Around 8:45 the kids were released--like water from a dam--into the hallways, and the spaces were saturated with noise. The jostling, the bustling, the navigating space, the celebratory hellos and the awkward questions, the opening and slamming of lockers, the shrieks of girls reunited with prized friends, separated by summer, the boys crashing into each other, making a game of the space, their bodies. It's a joyous ruckus, a cataclysm of bodies moving through and resisting the closed space.
I stood in the hallway with Laura, guiding children to and fro. I saw a few students who I met yesterday and some of them said cautious hellos. By about 9 o'clock most of them were in the room. Laura went to assist a child with their locker, and I went back to the classroom, where almost 40 children sat in desks, waiting for something to happen.
I wish I could remember them all. When I taught at a small private school, each class would have a distinct flavor, with only 10-16 kids it was easier to get that taste early on. But with so many children, th scale of the operation makes such fine distinctions a challenge. I can say this: the first three periods (before lunch) were much more orderly and were lacking almost entirely in any negativity. Periods four and five (after lunch) were less orderly, and there was a palpable challenging boy energy. One child kicked things off by announcing to Laura that he loved tacos. Later he said that he liked her pajamas; she replied that they weren't pajamas (he retorted, half under his breath, that he knew that) but that she was happy he liked them.
I would not have worn to school on the first day the pants that Laura wore; they were very much like pajamas, but it was clear the boy was trying to get under her skin. She had to snap at him later.
A few things of note. We use this amplification system. We wear these little microphones around our necks, and our voices are piped in through the ceiling. It is a strange thing, to hear one's voice projected so loudly, and I don't like the message that it sends: that the teacher's voice is the loudest and, therefore, the most important. So I had to adjust to that. The mics were complicated by the fact that only one of them could be on at the same time, so we had to keep turning them on and off, which, in its own way, perhaps, modeled the whole only-one-person-speaks-at-a-time thing.
We basically did get-to-know-you exercises and got a brief writing sample from them. I told them two things about me: that I love teaching and hate middle school. Most of them seemed to respond to that second thing. Each kid said their name and then one thing they were interested in. I walked the aisles, making eye contact with each kid and sort of repeating back to them what they heard. I made a point to say every kids name and to reflect back to each of them what I had heard. What they are interested wasn't terribly interesting to me. They said they liked sports or hunting or music or art. A few of them said things that were fairly specific. One child plays the oboe; another likes jazz guitar; another likes platypi.

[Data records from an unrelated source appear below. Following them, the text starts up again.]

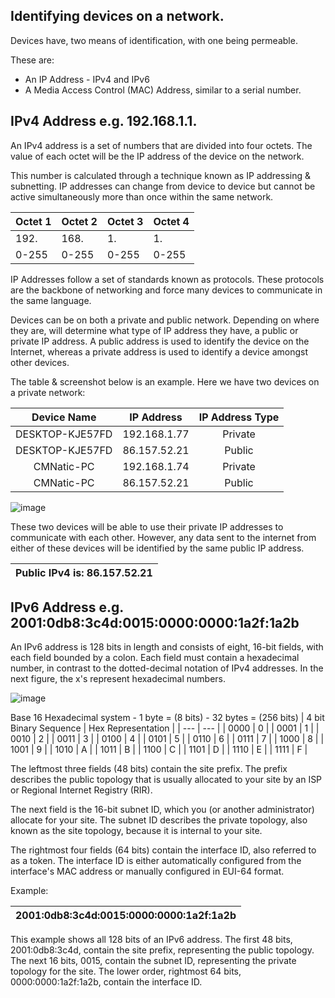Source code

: ## Identifying devices on a network.
Devices have, two means of identification, with one being permeable. 

These are:

- An IP Address - IPv4 and IPv6
- A Media Access Control (MAC) Address, similar to a serial number.

## IPv4 Address e.g. 192.168.1.1.
An IPv4 address is a set of numbers that are divided into four octets. 
The value of each octet will be the IP address of the device on the network.

This number is calculated through a technique known as IP addressing & subnetting.
IP addresses can change from device to device but cannot be active simultaneously more than once within the same network.

| Octet 1 | Octet 2 | Octet 3 | Octet 4 |
| --- | --- | --- | --- |
| 192. | 168. | 1. | 1. |
| 0-255 | 0-255 | 0-255 | 0-255 |

IP Addresses follow a set of standards known as protocols. These protocols are the backbone of networking and force many devices to communicate in the same language.

Devices can be on both a private and public network. Depending on where they are, will determine what type of IP address they have, a public or private IP address.
A public address is used to identify the device on the Internet, whereas a private address is used to identify a device amongst other devices.

The table & screenshot below is an example. Here we have two devices on a private network:

| Device Name | IP Address | IP Address Type |
| :---: | :---: | :---: |
| DESKTOP-KJE57FD | 192.168.1.77 | Private | 
| DESKTOP-KJE57FD | 86.157.52.21 | Public | 
| CMNatic-PC | 192.168.1.74 | Private | 
| CMNatic-PC | 86.157.52.21 | Public |

![image](https://user-images.githubusercontent.com/104662990/181930468-4638a16c-6e37-4c84-9207-cb312659084d.png)

These two devices will be able to use their private IP addresses to communicate with each other. However, any data sent to the internet from either of these devices will be identified by the same public IP address.

| Public IPv4 is: 86.157.52.21 |
| :---: |

## IPv6 Address e.g. 2001:0db8:3c4d:0015:0000:0000:1a2f:1a2b
An IPv6 address is 128 bits in length and consists of eight, 16-bit fields, with each field bounded by a colon. Each field must contain a hexadecimal number, in contrast to the dotted-decimal notation of IPv4 addresses. In the next figure, the x's represent hexadecimal numbers.

![image](https://user-images.githubusercontent.com/104662990/181933810-f2310425-b4eb-4392-844f-6088f106ccf0.png)

Base 16 Hexadecimal system - 1 byte = (8 bits) - 32 bytes = (256 bits)
| 4 bit Binary Sequence | Hex Representation |
| --- | --- |
| 0000 | 0 |
| 0001 | 1 |
| 0010 | 2 |
| 0011 | 3 |
| 0100 | 4 |
| 0101 | 5 |
| 0110 | 6 |
| 0111 | 7 |
| 1000 | 8 |
| 1001 | 9 |
| 1010 | A |
| 1011 | B |
| 1100 | C |
| 1101 | D |
| 1110 | E |
| 1111 | F |

The leftmost three fields (48 bits) contain the site prefix. The prefix describes the public topology that is usually allocated to your site by an ISP or Regional Internet Registry (RIR).

The next field is the 16-bit subnet ID, which you (or another administrator) allocate for your site. The subnet ID describes the private topology, also known as the site topology, because it is internal to your site.

The rightmost four fields (64 bits) contain the interface ID, also referred to as a token. The interface ID is either automatically configured from the interface's MAC address or manually configured in EUI-64 format.

Example:

| 2001:0db8:3c4d:0015:0000:0000:1a2f:1a2b |
| :---: |

This example shows all 128 bits of an IPv6 address. The first 48 bits, 2001:0db8:3c4d, contain the site prefix, representing the public topology. The next 16 bits, 0015, contain the subnet ID, representing the private topology for the site. The lower order, rightmost 64 bits, 0000:0000:1a2f:1a2b, contain the interface ID.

Laura took roll in each class. I had a few cringing moments when it came to her pronunciation of their names. She butchered quite a few of them, and, perhaps because she was nervous about that, she overcompensated. I'm thinking of a kind named Dre, whose name was written as such in the roster, and she called him Dree, and everyone laughed, and he corrected her politely, and then she butchered his last night, and he corrected her politely on that one, and then she called him Dree again, and he kind of gave up. The thing that made me cringe the most was that it was usually the brown children in the room whose names she butchered the most, and she kept talking about how she didn't speak Spanish and sort of drew this spotlight in closely on them.
I took notes about each kid, the names they liked to be called. It dawns on me now, writing this, that most of today was about getting to know the kids names. I think I probably have about 30 or so down. I caught myself in class, when I was doing the teaching, scanning the room, looking at kids, trying to get the names.
I think the overwhelming message they get from Laura is that they need to behave and play by the rules. I think the overwhelming message they got from me is that I'm interested in getting to know them. I think in the aggregate there was a kind of balance between order and discovery, but I'm sensing this ying-yang thing developing between us.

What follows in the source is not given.